Suicide vulnerability index, machine learning model help predict counties’ risk
Posted on June 28, 2022UNIVERSITY PARK, Pa. — Suicide is a leading cause of death in the United States, but the models that have been used to predict suicide rates weight risk factors equally and rely on data for large geographic areas, limiting the precision of the predictions, according to Penn State researchers. Now, the researchers have developed a machine learning-based model that uses their newly developed suicide-vulnerability index, which weights risk factors, to identify at-risk communities at the U.S. county level.
The approach recently was published in npj Mental Health Research, a Nature Portfolio journal.
“Our goal was to develop a novel suicide-vulnerability index for U.S. counties with the help of a machine leaning-based suicide prediction model,” said paper co-author Soundar Kumara, Allen E. Pearce and Allen M. Pearce Professor of Industrial Engineering at Penn State, who is also affiliated with the College of Information Sciences and Technology. “By identifying the counties at higher risk for increased suicide rates, the model could help prompt targeted intervention programs.”
The researchers analyzed data from 2010-19 at the county level in the 3,140 U.S. counties, the smallest possible geographic classification available in the Centers for Disease Control and Prevention’s database. They identified 17 characteristics used to predict suicide rates and that could be categorized under demographics, socio-economic factors and health. The researchers suspected that some of these 17 characteristics would impact suicide rates more than others, and they set out to determine which factors affected suicide rates and by how much.

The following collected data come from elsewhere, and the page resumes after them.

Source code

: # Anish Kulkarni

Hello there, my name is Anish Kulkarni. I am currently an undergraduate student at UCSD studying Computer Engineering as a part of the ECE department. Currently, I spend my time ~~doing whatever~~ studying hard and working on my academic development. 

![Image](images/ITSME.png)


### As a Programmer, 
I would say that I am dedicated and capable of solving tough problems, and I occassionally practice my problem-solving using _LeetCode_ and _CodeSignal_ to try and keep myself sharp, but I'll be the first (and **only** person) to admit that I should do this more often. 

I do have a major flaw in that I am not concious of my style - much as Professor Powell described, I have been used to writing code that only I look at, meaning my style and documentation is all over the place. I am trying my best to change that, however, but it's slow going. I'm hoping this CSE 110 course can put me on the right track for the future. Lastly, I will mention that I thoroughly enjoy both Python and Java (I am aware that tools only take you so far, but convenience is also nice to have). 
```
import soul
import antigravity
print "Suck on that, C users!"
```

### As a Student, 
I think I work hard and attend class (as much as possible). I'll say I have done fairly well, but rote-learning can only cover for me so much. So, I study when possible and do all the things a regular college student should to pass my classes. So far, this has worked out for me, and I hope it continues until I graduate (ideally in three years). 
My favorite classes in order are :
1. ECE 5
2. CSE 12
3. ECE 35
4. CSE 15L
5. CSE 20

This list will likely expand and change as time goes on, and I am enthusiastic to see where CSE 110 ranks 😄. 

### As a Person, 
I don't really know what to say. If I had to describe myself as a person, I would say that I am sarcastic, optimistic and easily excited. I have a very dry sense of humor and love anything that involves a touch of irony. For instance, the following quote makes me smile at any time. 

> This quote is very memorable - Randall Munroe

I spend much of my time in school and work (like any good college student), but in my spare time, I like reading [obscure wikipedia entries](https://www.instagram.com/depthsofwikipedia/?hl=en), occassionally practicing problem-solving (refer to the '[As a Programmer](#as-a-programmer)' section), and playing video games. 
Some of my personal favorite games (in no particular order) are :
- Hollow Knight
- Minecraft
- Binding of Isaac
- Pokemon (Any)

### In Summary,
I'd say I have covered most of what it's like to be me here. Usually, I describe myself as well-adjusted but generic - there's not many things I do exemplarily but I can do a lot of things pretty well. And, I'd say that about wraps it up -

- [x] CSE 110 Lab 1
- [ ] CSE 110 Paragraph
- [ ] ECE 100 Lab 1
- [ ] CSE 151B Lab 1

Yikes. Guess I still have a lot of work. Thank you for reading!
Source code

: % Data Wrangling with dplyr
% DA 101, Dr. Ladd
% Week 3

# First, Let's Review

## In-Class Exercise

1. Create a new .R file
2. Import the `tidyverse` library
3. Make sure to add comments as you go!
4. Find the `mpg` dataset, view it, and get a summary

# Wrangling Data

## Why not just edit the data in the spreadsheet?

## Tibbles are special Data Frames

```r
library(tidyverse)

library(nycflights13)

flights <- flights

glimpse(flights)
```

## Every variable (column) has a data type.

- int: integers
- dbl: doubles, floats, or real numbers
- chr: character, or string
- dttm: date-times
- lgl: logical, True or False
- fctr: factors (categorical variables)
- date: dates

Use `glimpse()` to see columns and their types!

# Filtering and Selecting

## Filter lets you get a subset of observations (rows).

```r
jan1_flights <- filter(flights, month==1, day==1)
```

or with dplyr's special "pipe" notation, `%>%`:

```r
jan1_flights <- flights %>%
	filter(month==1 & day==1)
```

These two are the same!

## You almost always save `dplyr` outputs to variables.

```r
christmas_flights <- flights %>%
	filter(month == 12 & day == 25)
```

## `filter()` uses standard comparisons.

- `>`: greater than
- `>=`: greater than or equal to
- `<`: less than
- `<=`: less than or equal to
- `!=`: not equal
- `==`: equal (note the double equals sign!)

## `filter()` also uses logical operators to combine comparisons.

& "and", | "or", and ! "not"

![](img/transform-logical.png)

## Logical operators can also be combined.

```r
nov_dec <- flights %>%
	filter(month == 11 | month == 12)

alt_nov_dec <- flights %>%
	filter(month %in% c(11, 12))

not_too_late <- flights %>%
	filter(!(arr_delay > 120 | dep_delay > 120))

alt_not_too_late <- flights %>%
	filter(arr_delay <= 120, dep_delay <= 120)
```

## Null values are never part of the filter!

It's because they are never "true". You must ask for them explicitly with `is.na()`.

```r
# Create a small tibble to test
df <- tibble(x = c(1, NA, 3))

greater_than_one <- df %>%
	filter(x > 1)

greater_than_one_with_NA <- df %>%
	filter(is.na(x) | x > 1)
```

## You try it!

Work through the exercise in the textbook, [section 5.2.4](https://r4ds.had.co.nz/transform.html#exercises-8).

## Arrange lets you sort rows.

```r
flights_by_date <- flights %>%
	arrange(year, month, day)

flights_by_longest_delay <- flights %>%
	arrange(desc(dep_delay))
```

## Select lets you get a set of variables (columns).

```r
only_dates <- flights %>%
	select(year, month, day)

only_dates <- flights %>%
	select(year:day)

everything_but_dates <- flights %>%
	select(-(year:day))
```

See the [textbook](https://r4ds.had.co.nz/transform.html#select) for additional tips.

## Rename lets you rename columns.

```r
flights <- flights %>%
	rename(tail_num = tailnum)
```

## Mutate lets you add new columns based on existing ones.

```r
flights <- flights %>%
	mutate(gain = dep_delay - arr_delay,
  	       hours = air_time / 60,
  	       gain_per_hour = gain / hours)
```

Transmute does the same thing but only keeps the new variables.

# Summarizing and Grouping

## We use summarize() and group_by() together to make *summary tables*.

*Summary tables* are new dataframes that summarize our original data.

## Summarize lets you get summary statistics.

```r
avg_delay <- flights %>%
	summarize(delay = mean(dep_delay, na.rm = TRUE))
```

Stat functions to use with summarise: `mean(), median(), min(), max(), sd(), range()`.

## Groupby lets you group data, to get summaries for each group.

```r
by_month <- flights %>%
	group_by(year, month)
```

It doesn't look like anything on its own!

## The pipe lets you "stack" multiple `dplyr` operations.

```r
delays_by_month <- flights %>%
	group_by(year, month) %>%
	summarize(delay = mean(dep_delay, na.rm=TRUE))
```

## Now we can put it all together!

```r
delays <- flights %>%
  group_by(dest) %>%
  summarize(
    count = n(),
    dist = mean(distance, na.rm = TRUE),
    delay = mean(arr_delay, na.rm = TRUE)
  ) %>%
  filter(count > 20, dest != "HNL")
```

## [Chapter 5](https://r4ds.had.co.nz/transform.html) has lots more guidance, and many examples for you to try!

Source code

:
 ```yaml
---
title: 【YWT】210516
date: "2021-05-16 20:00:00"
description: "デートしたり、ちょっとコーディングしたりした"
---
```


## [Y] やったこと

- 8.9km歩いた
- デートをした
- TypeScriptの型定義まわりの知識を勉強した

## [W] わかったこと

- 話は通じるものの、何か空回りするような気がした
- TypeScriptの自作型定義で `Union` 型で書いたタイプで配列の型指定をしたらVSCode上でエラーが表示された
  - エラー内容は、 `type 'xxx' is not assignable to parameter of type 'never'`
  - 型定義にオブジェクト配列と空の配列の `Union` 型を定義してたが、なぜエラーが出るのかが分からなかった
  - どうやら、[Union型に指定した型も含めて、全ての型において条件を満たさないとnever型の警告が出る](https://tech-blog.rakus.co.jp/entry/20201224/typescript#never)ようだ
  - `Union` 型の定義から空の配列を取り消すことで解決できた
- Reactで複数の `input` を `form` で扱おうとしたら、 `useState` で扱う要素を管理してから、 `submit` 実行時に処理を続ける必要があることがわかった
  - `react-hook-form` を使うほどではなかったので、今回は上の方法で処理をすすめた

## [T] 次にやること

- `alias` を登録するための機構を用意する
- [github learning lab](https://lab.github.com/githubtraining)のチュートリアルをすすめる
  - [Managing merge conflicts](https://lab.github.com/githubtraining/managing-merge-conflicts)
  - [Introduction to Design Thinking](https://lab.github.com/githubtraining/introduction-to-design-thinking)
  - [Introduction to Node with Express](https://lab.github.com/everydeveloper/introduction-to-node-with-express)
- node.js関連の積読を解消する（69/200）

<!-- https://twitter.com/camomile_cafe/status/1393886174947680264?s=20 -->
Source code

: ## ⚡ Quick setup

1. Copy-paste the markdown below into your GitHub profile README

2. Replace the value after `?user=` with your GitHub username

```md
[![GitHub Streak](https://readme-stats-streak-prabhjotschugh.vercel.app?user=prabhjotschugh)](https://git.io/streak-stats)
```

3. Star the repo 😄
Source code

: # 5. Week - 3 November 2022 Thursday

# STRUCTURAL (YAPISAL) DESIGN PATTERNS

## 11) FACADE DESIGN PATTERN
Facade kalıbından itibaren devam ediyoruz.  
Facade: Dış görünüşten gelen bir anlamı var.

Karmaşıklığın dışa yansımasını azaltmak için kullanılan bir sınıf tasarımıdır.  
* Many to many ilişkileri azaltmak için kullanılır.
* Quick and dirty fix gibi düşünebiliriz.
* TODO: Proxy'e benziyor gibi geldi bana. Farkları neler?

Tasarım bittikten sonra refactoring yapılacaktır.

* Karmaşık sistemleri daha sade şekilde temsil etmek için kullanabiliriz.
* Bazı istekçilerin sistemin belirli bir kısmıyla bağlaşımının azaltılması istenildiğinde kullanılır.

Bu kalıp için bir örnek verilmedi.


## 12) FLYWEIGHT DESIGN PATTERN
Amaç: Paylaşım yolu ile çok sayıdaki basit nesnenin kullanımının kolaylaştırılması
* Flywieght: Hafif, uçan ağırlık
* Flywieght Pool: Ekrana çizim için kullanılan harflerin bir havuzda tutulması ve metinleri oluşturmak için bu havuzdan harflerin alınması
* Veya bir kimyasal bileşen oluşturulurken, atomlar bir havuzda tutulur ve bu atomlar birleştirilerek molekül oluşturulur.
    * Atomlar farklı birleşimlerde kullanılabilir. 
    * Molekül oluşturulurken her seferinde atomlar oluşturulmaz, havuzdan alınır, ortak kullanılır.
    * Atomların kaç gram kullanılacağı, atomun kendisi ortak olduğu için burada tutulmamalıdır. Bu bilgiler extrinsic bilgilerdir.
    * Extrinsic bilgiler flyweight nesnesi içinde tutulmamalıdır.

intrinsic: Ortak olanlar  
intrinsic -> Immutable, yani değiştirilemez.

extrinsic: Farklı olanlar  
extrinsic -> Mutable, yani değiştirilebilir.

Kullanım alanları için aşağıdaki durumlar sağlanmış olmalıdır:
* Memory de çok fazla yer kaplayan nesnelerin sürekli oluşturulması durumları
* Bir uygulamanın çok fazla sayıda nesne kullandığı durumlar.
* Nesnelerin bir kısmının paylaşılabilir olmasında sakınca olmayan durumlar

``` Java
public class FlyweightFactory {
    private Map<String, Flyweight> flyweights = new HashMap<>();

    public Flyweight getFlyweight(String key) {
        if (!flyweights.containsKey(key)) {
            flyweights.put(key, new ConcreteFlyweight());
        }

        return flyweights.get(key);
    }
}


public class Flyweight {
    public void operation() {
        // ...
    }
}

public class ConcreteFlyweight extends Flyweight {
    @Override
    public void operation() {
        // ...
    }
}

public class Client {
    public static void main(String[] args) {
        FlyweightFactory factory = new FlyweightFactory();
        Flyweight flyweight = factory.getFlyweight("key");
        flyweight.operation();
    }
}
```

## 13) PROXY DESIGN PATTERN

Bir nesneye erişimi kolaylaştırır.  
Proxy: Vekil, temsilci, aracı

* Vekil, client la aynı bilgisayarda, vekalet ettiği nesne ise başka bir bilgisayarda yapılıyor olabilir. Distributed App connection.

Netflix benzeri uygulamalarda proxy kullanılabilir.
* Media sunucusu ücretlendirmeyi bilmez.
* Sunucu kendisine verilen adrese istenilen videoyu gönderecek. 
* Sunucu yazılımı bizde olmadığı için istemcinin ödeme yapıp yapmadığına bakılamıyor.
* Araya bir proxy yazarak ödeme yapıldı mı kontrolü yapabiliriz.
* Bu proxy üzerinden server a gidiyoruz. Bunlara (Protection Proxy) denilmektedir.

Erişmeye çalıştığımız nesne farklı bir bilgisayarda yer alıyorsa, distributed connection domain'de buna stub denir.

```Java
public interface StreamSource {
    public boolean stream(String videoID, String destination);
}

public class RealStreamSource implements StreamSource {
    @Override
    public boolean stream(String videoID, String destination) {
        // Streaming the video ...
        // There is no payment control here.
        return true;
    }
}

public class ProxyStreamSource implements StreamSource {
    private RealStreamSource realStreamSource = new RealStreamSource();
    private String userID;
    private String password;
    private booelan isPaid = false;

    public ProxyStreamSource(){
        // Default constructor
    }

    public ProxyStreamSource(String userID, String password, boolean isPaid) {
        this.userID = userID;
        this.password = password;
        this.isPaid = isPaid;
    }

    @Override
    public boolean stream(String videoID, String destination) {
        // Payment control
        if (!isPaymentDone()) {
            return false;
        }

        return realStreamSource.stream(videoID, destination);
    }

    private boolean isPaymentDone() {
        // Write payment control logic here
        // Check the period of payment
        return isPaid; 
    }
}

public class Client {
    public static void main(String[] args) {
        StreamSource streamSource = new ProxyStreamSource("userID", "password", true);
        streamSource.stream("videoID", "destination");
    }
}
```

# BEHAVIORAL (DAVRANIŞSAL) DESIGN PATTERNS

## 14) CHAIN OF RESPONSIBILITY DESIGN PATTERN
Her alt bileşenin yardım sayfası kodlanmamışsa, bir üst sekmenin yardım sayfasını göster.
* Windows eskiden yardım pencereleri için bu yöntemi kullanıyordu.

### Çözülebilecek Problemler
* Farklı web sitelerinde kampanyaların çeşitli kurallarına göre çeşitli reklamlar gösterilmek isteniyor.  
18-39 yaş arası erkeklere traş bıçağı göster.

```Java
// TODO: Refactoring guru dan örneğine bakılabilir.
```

To identify the impact of each factor, the researchers used SHapley Additive exPlanations (SHAP), a game theory-based approach that explains how each variable contributes to the model’s prediction.
“SHAP values explore the impact of each feature by comparing the prediction results with and without that feature,” said co-author of the paper Kristin Sznajder, assistant professor of public health sciences at Penn State College of Medicine, who is also affiliated with the Huck Institutes of the Life Sciences and the Population Research Institute. “Using the SHAP values, the importance of all 17 features used in the prediction model training set were identified. By identifying and isolating the top five important features from our analysis, we developed the suicide vulnerability index. In earlier work, such indexes were created by including all the variables without considering their effects on the output.”
The top five county level features driving suicide-prediction results were population, percent African American population, percent white population, median age, and percent female population, where higher population, percent white population and median age correlated with an increase in suicide rates while higher percent African American population and percent female population saw a decrease in suicide rates.
Vishnu Kumar, Penn State industrial and manufacturing engineering graduate student and first author on the paper, emphasized that the SHAP values differentiated this machine learning prediction model from previous models.
“Several disciplines are using machine learning extensively to address data intensive problems,” he said. “Machine leaning models are often referred to as ‘black boxes’ because we don’t know what is happening inside the models or the logic behind how the model compute results, even though their results are highly accurate. In this context, SHAP values provide a very convenient way to explain machine learning models and help us make powerful, fair and accurate interpretations and decisions.”
The researchers said they hope that their work will lay the foundation for targeting and implementing suicide-intervention programs.
“An exciting opportunity for future work is to investigate the possibility of using machine learning techniques to gain insights to how variations in public health policies may affect rates of suicide,” Sznajder said. “Perhaps our model could be implemented at local and state levels to create early warning systems that can impact policy and resource allocation.”
Kumar presented this work at the 37th annual Penn State Graduate Exhibition in March 2022 and won first place in the engineering category. The Penn State Allen E. Pearce and Allen M. Pearce Professorship supported this research.